WHAT THIS TASK INVOLVES: Restate all the data exactly, so that each line is the same as before.

[Saved data entries]
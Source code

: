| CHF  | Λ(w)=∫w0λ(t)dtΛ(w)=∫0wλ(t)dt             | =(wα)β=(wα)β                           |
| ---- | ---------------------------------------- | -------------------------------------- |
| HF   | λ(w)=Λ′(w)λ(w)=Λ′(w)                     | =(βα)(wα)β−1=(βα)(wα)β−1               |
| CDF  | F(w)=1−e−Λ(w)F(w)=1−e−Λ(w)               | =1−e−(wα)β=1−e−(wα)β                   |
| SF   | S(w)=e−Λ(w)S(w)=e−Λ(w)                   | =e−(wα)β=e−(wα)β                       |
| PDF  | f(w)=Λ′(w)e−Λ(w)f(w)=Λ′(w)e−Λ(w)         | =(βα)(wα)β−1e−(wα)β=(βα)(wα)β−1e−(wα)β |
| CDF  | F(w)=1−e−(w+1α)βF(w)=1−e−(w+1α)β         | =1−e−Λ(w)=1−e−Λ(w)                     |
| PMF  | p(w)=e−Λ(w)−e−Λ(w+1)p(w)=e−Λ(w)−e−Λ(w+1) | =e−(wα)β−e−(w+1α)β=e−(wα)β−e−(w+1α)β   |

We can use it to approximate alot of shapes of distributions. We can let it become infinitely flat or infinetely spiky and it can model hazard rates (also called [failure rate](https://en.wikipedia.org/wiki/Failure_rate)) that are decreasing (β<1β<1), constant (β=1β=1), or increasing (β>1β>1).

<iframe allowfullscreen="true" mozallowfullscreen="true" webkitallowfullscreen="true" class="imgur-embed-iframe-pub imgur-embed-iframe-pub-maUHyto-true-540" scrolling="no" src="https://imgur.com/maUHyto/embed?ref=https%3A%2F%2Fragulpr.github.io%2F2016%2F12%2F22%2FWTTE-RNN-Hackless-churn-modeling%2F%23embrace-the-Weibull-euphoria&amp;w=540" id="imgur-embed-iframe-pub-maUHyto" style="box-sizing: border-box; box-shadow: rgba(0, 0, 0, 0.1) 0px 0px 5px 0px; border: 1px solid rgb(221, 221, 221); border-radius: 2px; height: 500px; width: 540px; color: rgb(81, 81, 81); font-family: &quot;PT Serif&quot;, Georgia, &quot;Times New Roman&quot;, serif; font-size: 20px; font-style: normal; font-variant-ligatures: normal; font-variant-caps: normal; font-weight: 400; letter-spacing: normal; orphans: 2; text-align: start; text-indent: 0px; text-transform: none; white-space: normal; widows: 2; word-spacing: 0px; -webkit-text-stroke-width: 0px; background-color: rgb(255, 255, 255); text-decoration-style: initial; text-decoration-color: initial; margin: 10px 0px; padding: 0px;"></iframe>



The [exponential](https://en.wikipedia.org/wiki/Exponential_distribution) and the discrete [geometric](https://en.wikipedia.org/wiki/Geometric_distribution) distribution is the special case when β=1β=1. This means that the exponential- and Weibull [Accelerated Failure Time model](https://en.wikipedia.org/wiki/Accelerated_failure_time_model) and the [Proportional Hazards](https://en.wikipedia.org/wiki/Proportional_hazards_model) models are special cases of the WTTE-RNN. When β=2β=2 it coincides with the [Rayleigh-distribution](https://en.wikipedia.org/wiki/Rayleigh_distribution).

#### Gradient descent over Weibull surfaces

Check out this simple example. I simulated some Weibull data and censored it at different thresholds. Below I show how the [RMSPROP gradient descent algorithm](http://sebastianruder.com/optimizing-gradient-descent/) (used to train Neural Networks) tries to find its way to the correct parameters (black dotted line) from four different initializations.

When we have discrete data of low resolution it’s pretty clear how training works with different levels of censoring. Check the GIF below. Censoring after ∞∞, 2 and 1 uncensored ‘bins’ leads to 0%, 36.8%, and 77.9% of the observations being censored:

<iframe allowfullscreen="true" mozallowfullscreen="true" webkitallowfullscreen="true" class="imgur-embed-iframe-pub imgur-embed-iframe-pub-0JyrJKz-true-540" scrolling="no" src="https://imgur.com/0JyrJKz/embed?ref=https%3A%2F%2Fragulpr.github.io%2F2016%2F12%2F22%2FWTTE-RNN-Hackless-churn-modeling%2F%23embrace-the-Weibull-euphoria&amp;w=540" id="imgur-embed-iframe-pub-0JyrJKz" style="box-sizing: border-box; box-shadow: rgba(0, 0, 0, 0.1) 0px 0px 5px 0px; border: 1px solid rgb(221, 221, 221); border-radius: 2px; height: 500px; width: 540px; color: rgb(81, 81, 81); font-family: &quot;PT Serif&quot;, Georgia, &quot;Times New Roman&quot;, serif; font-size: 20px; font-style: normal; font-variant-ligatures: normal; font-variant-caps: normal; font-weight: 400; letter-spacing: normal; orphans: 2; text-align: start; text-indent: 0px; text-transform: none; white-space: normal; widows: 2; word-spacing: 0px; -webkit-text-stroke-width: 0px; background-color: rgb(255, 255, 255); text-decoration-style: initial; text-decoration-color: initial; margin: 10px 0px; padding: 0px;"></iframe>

RESPONSE BOX:
Source code

:| CHF  | Λ(w)=∫w0λ(t)dtΛ(w)=∫0wλ(t)dt             | =(wα)β=(wα)β                           |
| ---- | ---------------------------------------- | -------------------------------------- |
| HF   | λ(w)=Λ′(w)λ(w)=Λ′(w)                     | =(βα)(wα)β−1=(βα)(wα)β−1               |
| CDF  | F(w)=1−e−Λ(w)F(w)=1−e−Λ(w)               | =1−e−(wα)β=1−e−(wα)β                   |
| SF   | S(w)=e−Λ(w)S(w)=e−Λ(w)                   | =e−(wα)β=e−(wα)β                       |
| PDF  | f(w)=Λ′(w)e−Λ(w)f(w)=Λ′(w)e−Λ(w)         | =(βα)(wα)β−1e−(wα)β=(βα)(wα)β−1e−(wα)β |
| CDF  | F(w)=1−e−(w+1α)βF(w)=1−e−(w+1α)β         | =1−e−Λ(w)=1−e−Λ(w)                     |
| PMF  | p(w)=e−Λ(w)−e−Λ(w+1)p(w)=e−Λ(w)−e−Λ(w+1) | =e−(wα)β−e−(w+1α)β=e−(wα)β−e−(w+1α)β   |

We can use it to approximate alot of shapes of distributions. We can let it become infinitely flat or infinetely spiky and it can model hazard rates (also called [failure rate](https://en.wikipedia.org/wiki/Failure_rate)) that are decreasing (β<1β<1), constant (β=1β=1), or increasing (β>1β>1).

<iframe allowfullscreen="true" mozallowfullscreen="true" webkitallowfullscreen="true" class="imgur-embed-iframe-pub imgur-embed-iframe-pub-maUHyto-true-540" scrolling="no" src="https://imgur.com/maUHyto/embed?ref=https%3A%2F%2Fragulpr.github.io%2F2016%2F12%2F22%2FWTTE-RNN-Hackless-churn-modeling%2F%23embrace-the-Weibull-euphoria&amp;w=540" id="imgur-embed-iframe-pub-maUHyto" style="box-sizing: border-box; box-shadow: rgba(0, 0, 0, 0.1) 0px 0px 5px 0px; border: 1px solid rgb(221, 221, 221); border-radius: 2px; height: 500px; width: 540px; color: rgb(81, 81, 81); font-family: &quot;PT Serif&quot;, Georgia, &quot;Times New Roman&quot;, serif; font-size: 20px; font-style: normal; font-variant-ligatures: normal; font-variant-caps: normal; font-weight: 400; letter-spacing: normal; orphans: 2; text-align: start; text-indent: 0px; text-transform: none; white-space: normal; widows: 2; word-spacing: 0px; -webkit-text-stroke-width: 0px; background-color: rgb(255, 255, 255); text-decoration-style: initial; text-decoration-color: initial; margin: 10px 0px; padding: 0px;"></iframe>



The [exponential](https://en.wikipedia.org/wiki/Exponential_distribution) and the discrete [geometric](https://en.wikipedia.org/wiki/Geometric_distribution) distribution is the special case when β=1β=1. This means that the exponential- and Weibull [Accelerated Failure Time model](https://en.wikipedia.org/wiki/Accelerated_failure_time_model) and the [Proportional Hazards](https://en.wikipedia.org/wiki/Proportional_hazards_model) models are special cases of the WTTE-RNN. When β=2β=2 it coincides with the [Rayleigh-distribution](https://en.wikipedia.org/wiki/Rayleigh_distribution).

#### Gradient descent over Weibull surfaces

Check out this simple example. I simulated some Weibull data and censored it at different thresholds. Below I show how the [RMSPROP gradient descent algorithm](http://sebastianruder.com/optimizing-gradient-descent/) (used to train Neural Networks) tries to find its way to the correct parameters (black dotted line) from four different initializations.

When we have discrete data of low resolution it’s pretty clear how training works with different levels of censoring. Check the GIF below. Censoring after ∞∞, 2 and 1 uncensored ‘bins’ leads to 0%, 36.8%, and 77.9% of the observations being censored:

<iframe allowfullscreen="true" mozallowfullscreen="true" webkitallowfullscreen="true" class="imgur-embed-iframe-pub imgur-embed-iframe-pub-0JyrJKz-true-540" scrolling="no" src="https://imgur.com/0JyrJKz/embed?ref=https%3A%2F%2Fragulpr.github.io%2F2016%2F12%2F22%2FWTTE-RNN-Hackless-churn-modeling%2F%23embrace-the-Weibull-euphoria&amp;w=540" id="imgur-embed-iframe-pub-0JyrJKz" style="box-sizing: border-box; box-shadow: rgba(0, 0, 0, 0.1) 0px 0px 5px 0px; border: 1px solid rgb(221, 221, 221); border-radius: 2px; height: 500px; width: 540px; color: rgb(81, 81, 81); font-family: &quot;PT Serif&quot;, Georgia, &quot;Times New Roman&quot;, serif; font-size: 20px; font-style: normal; font-variant-ligatures: normal; font-variant-caps: normal; font-weight: 400; letter-spacing: normal; orphans: 2; text-align: start; text-indent: 0px; text-transform: none; white-space: normal; widows: 2; word-spacing: 0px; -webkit-text-stroke-width: 0px; background-color: rgb(255, 255, 255); text-decoration-style: initial; text-decoration-color: initial; margin: 10px 0px; padding: 0px;"></iframe>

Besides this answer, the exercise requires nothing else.